I mean of course you can do them all without simulink but it was much easier

user_7832 13 hours ago
IMO this deserves a black banner/bar. I genuinely had no idea a single guy was behind MATLAB (or that it was so old). His contribution has been significant, to say the least.
simoneau 4 hours ago
I was lucky to have the office across the hall from him at MathWorks around 2000. He was always interested in chatting with whomever came by and learning about what they were working on. He was always a college professor at heart.
simoneau 4 hours ago
He called me into his office one day to play me a voicemail.

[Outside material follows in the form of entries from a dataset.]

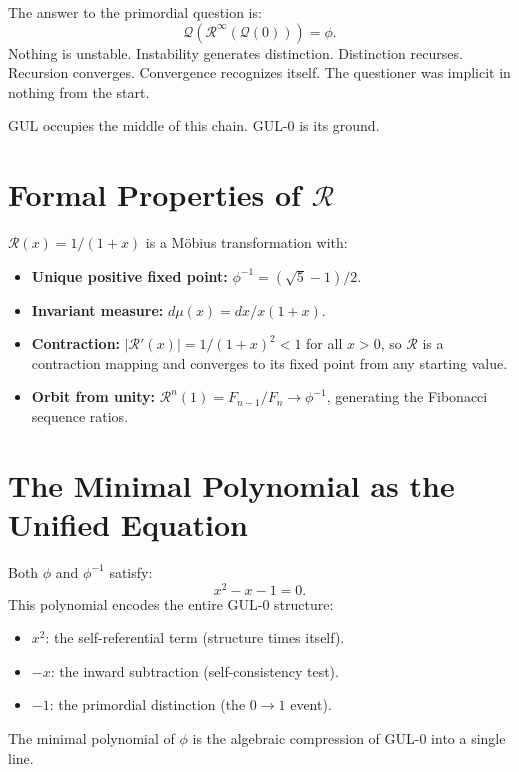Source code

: \documentclass[11pt]{article}
\begin{document}
The answer to the primordial question is:
\begin{equation}
  \boxed{
    \mathcal{Q}\!\left(
      \mathcal{R}^\infty\!\left(\mathcal{Q}(0)\right)
    \right) = \phi.
  }
\end{equation}
Nothing is unstable. Instability generates distinction. Distinction
recurses. Recursion converges. Convergence recognizes itself.
The questioner was implicit in nothing from the start.

GUL occupies the middle of this chain. GUL-0 is its ground.

\appendix

\section{Formal Properties of $\mathcal{R}$}
\label{app:R}

$\mathcal{R}(x)=1/(1+x)$ is a M\"{o}bius transformation with:
\begin{itemize}
  \item \textbf{Unique positive fixed point:} $\phi^{-1}=(\sqrt{5}-1)/2$.
  \item \textbf{Invariant measure:} $d\mu(x)=dx/x(1+x)$.
  \item \textbf{Contraction:} $|\mathcal{R}'(x)|=1/(1+x)^2<1$
        for all $x>0$, so $\mathcal{R}$ is a contraction mapping
        and converges to its fixed point from any starting value.
  \item \textbf{Orbit from unity:}
        $\mathcal{R}^n(1)=F_{n-1}/F_n\to\phi^{-1}$,
        generating the Fibonacci sequence ratios.
\end{itemize}

\section{The Minimal Polynomial as the Unified Equation}
\label{app:poly}

Both $\phi$ and $\phi^{-1}$ satisfy:
\begin{equation}
  x^2 - x - 1 = 0.
\end{equation}
This polynomial encodes the entire GUL-0 structure:
\begin{itemize}
  \item $x^2$: the self-referential term (structure times itself).
  \item $-x$: the inward subtraction (self-consistency test).
  \item $-1$: the primordial distinction (the $0\to 1$ event).
\end{itemize}
The minimal polynomial of $\phi$ is the algebraic compression
of GUL-0 into a single line.
\end{document}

It was Steve Jobs asking him what he could do to get MATLAB shipping on the Mac again.

MathWorks had dropped the platform because of it's then-low market share. Steve was having trouble selling Macs to universities because MATLAB was so important there. Apple ended up sending MathWorks a bunch of Macs for the build-end-test system, and MATLAB did soon return to the Mac.

simoneau 4 hours ago
Penny Anderson was in his office one day. They were trying to figure out which LAPACK numerical algorithm to use under the covers to power some MATLAB function. The different algorithms performed better for different types of matrices and different hardware specifications. They were trying to work out some heuristic where they could automatically pick the right one for the user, but they were having trouble coming up with reliable rules. Finally, Penny proposed exposing it as an option so the user could specify the one they wanted. Cleve responded with something like "If you and I can't figure out which algorithm to use, our customers have no chance. So let's just pick the one that usually works well and not make them try guess."
BeetleB 3 hours ago
Fun fact: Mathworks has never had layoffs.
sblank 13 hours ago
I was honored to have worked with Cleve at Ardent Computer. He ran the benchmark and demo group squeezing performance out of thin air.

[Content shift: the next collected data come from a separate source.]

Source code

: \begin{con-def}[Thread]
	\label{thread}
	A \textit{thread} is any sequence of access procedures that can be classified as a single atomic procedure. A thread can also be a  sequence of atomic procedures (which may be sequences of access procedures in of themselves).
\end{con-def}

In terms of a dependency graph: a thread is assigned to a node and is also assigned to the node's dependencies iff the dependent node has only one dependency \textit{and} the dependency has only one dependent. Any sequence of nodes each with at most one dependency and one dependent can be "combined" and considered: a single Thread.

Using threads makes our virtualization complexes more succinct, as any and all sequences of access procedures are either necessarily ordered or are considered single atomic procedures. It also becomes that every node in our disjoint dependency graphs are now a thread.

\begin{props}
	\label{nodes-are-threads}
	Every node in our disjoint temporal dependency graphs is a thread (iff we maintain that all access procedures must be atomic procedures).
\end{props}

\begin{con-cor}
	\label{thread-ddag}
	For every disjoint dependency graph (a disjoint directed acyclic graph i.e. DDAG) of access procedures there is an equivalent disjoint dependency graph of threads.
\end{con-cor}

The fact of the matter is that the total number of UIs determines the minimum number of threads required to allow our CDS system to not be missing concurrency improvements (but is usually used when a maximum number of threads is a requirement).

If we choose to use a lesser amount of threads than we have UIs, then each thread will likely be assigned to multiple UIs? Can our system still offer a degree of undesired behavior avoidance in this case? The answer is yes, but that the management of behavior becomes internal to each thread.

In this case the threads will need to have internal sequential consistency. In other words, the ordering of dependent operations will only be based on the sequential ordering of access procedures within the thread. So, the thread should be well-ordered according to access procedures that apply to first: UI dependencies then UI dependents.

Great mathematician and a wonderful human being. I never stopped learning when I was around him. thttps://blogs.mathworks.com/cleve/2013/11/25/the-ardent-tita...

newswasboring 11 hours ago
I feel sad by this. I have a strong love hate relationship with MATLAB. I think that happens with anything you use for 15 years. But I have always respected the software and its professional quality documentation. On the business side he created kind of a perfect existence for himself. A profitable company which they have still kept private so they can focus on things they want to solve.
ktallett 13 hours ago
How very sad. Whilst not my piece of software of choice, it is definitely still used by plenty to do cool work. I do think it will eventually be surpassed by Python and Julia but it still has it's place right now.
roter 8 hours ago
[dead]
hoorayToday 10 hours ago
[dead]
kenty 11 hours ago
Amazing impact that person had. Although MATLAB probably kind of outdated these days as anything can be accomplished in Julia and Py and I remember deploying that software being deliberately made difficult by this being shareware. When I studied almost everybody ended up using MATLAB during their study and almost everybody ended up hating it when it came to publishing results and doing demonstrations.
bsoles 4 hours ago
> Although MATLAB probably kind of outdated these days as anything can be accomplished in Julia and Py.

Literally every major brand car runs code built with MATLAB and Simulink. Same goes for every modern aircraft, space vehicle, etc. Far from being outdated.